Con el apoyo de Fidel, el Che entrenó a un grupo de hombres y en poco
tiempo ya estaba listo para marcharse de nuevo; esta vez el destino era
Bolivia. Un hombre nunca imagina dónde va a encontrar la muerte, solo
es capaz de adivinarla unos minutos antes de que ocurra; y el Che,
inmortal ante los miedos, no huía del peligro si sabía que atravesándolo
encontraría al menos una gota de justicia y libertad.
«Lo vi en la madrugada del día que marchaba hacia el aeropuerto. Fue
en una casa de seguridad donde sostuvo —creo— la última conversación con
Fidel. Se hallaban también Raúl Castro y Vilma Espín. En la sala había
un sofá y Fidel y Che estuvieron hablando allí solos, en voz baja, un
tiempo muy prolongado», cuenta el comandante Manuel Piñeiro Losada
(«Barbarroja»).
Y no pasó mucho tiempo luego de aquel adiós, cuando el 8 de octubre
de 1967, durante un combate en la Quebrada del Yuro, fue herido y como
prisionero lo llevaron a la escuelita de La Higuera, donde un soldado
ejecutó la orden del alto mando boliviano encabezado por el presidente
René Barrientos, de fusilarlo el día 9.
«Tuvimos la oportunidad de estar diez años y seis meses al lado del Che.
«Mi misión, como es lógico, era cuidarlo dondequiera, en Cuba, en
China, en África, dondequiera que estuviera el Che; y en Bolivia mi
misión era cuidarlo y así lo recomendaba el Comandante el Jefe… la vida
del Che».
«En el único combate que nosotros no estuvimos al lado del Che fue el
8 de octubre (…) él me manda con Harry Villegas y me dice: «Tú, a
doscientos, trescientos metros, quebrada arriba”». Fue el único combate
en el que no estuve junto a él», se lamentaba Leonardo Tamayo Núñez.
Fidel, cuando informó de su muerte al pueblo de Cuba, era un hombre
apesadumbrado, como soportando una carga mil veces más pesada que su
tristeza.
Sobre el buró con tres micrófonos, puso la gorra militar, y con los
ojos mustios y amargada la vida, como quien debe decir lo que no hubiera
querido nunca, habló y mostró la foto que le tomaron aquellos sin alma
el 10 de octubre, como prueba irrefutable de que el Che había muerto.
Treinta años sus restos permanecieron sepultados en Vallegrande,
hasta que el 28 de junio de 1997 fueron encontrados junto a otros seis
guerrilleros por especialistas cubanos.
Así, el 12 de julio de 1997, volvió el Che a Cuba, para dormir
finalmente en el Complejo Escultórico Ernesto Guevara, en la ciudad de
Santa Clara, la misma que él liberó a finales de la guerra.

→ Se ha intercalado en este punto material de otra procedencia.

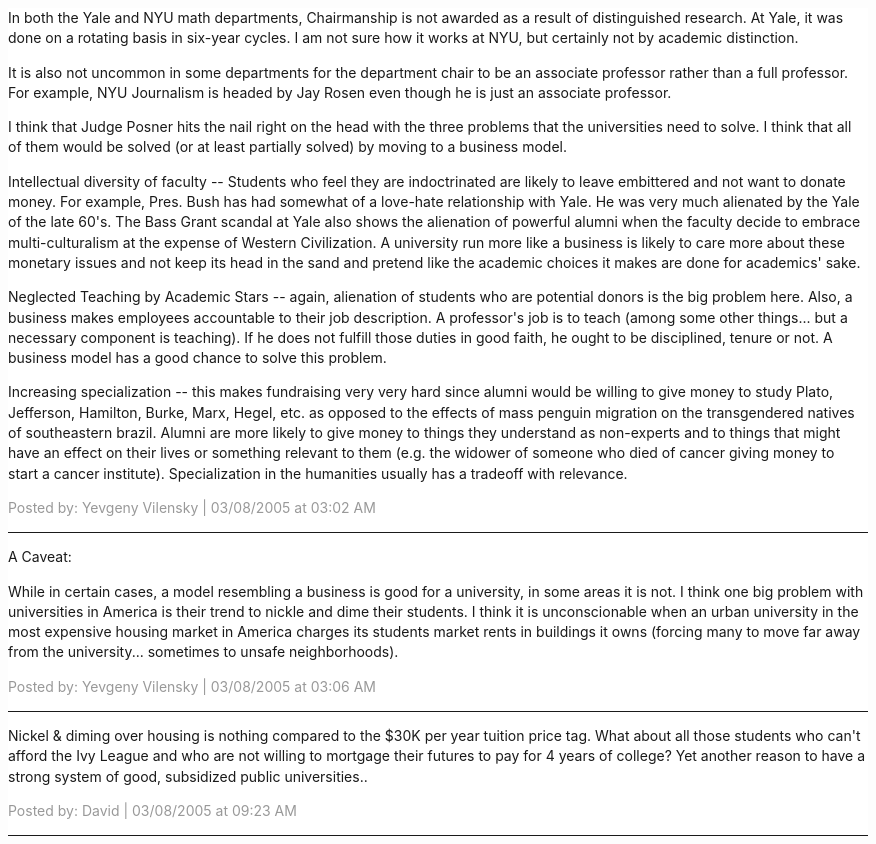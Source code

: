 
In both the Yale and NYU math departments, Chairmanship is not awarded as a result of distinguished research. At Yale, it was done on a rotating basis in six-year cycles. I am not sure how it works at NYU, but certainly not by academic distinction.

It is also not uncommon in some departments for the department chair to be an associate professor rather than a full professor. For example, NYU Journalism is headed by Jay Rosen even though he is just an associate professor.

I think that Judge Posner hits the nail right on the head with the three problems that the universities need to solve. I think that all of them would be solved (or at least partially solved) by moving to a business model.

Intellectual diversity of faculty -- Students who feel they are indoctrinated are likely to leave embittered and not want to donate money. For example, Pres. Bush has had somewhat of a love-hate relationship with Yale. He was very much alienated by the Yale of the late 60's. The Bass Grant scandal at Yale also shows the alienation of powerful alumni when the faculty decide to embrace multi-culturalism at the expense of Western Civilization. A university run more like a business is likely to care more about these monetary issues and not keep its head in the sand and pretend like the academic choices it makes are done for academics' sake.

Neglected Teaching by Academic Stars -- again, alienation of students who are potential donors is the big problem here. Also, a business makes employees accountable to their job description. A professor's job is to teach (among some other things... but a necessary component is teaching). If he does not fulfill those duties in good faith, he ought to be disciplined, tenure or not. A business model has a good chance to solve this problem.

Increasing specialization -- this makes fundraising very very hard since alumni would be willing to give money to study Plato, Jefferson, Hamilton, Burke, Marx, Hegel, etc. as opposed to the effects of mass penguin migration on the transgendered natives of southeastern brazil. Alumni are more likely to give money to things they understand as non-experts and to things that might have an effect on their lives or something relevant to them (e.g. the widower of someone who died of cancer giving money to start a cancer institute). Specialization in the humanities usually has a tradeoff with relevance.

<span style="color:#999">Posted by: Yevgeny Vilensky | 03/08/2005 at 03:02 AM</span>

---

A Caveat:

While in certain cases, a model resembling a business is good for a university, in some areas it is not. I think one big problem with universities in America is their trend to nickle and dime their students. I think it is unconscionable when an urban university in the most expensive housing market in America charges its students market rents in buildings it owns (forcing many to move far away from the university... sometimes to unsafe neighborhoods).

<span style="color:#999">Posted by: Yevgeny Vilensky | 03/08/2005 at 03:06 AM</span>

---

Nickel & diming over housing is nothing compared to the $30K per year tuition price tag.  What about all those students who can't afford the Ivy League and who are not willing to mortgage their futures to pay for 4 years of college?  Yet another reason to have a strong system of good, subsidized public universities..

<span style="color:#999">Posted by: David | 03/08/2005 at 09:23 AM</span>

---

Y el amigo
que conoció en la casa de María Antonia, al que acompañó en la guerra y
en los tiempos de paz, lo recibió:
«Si queremos expresar cómo queremos que sean los hombres de las
futuras generaciones, debemos decir: ¡Que sean como el Che! Si queremos
decir cómo deseamos que se eduquen nuestros niños, debemos decir sin
vacilación: ¡queremos que se eduquen con el espíritu del Che! Si
queremos un modelo de hombre, un modelo de hombre que no pertenece a
este tiempo, un modelo de hombre que pertenece al futuro, ¡de corazón
digo que ese modelo sin una sola mancha en su conducta, sin una sola
mancha en su actitud, sin una sola mancha en su actuación, ese modelo es
el Che! Si queremos expresar cómo deseamos que sean nuestros hijos,
debemos decir con todo el corazón de vehementes revolucionarios:
¡queremos que sean como el Che!».

Bibliografía consultada: Rodríguez Cruz, Juan Carlos; Rodríguez, Marilyn. (Che y Fidel una amistad entrañable). Editorial Capitán San Luis. La Habana, Cuba, 2004.